◆ Task brief
Copy out all lines bearing the word "fraude" from the listing below.

◆ Data extract
*** Block opens ***
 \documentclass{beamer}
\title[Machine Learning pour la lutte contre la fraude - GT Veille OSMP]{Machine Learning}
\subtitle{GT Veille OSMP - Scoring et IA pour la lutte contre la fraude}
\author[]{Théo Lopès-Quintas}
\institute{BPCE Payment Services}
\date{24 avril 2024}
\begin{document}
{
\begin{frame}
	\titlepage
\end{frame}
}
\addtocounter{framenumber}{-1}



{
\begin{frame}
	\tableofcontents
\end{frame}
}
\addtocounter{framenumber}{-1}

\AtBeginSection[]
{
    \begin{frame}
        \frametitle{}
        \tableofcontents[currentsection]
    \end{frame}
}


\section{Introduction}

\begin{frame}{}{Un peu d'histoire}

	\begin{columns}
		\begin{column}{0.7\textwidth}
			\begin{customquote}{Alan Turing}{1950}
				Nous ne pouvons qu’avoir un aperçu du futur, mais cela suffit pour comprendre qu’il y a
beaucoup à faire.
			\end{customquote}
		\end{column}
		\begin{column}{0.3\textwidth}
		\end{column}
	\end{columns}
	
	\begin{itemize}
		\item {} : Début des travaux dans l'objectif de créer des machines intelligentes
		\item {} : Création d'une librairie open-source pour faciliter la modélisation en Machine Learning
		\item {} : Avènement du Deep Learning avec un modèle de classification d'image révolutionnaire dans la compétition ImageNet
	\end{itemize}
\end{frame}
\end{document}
*** Block closes ***
*** Block opens ***
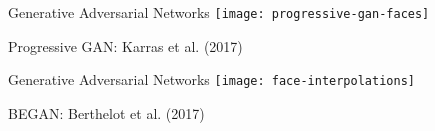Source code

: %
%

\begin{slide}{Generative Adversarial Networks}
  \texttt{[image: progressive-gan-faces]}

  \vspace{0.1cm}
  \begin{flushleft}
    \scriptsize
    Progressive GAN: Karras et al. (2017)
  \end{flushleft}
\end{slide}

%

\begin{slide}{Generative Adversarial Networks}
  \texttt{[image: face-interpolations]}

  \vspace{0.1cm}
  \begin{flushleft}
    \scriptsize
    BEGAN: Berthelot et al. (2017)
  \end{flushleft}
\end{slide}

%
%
*** Block closes ***
◆ Exercise answer
\title[Machine Learning pour la lutte contre la fraude - GT Veille OSMP]{Machine Learning}
\subtitle{GT Veille OSMP - Scoring et IA pour la lutte contre la fraude}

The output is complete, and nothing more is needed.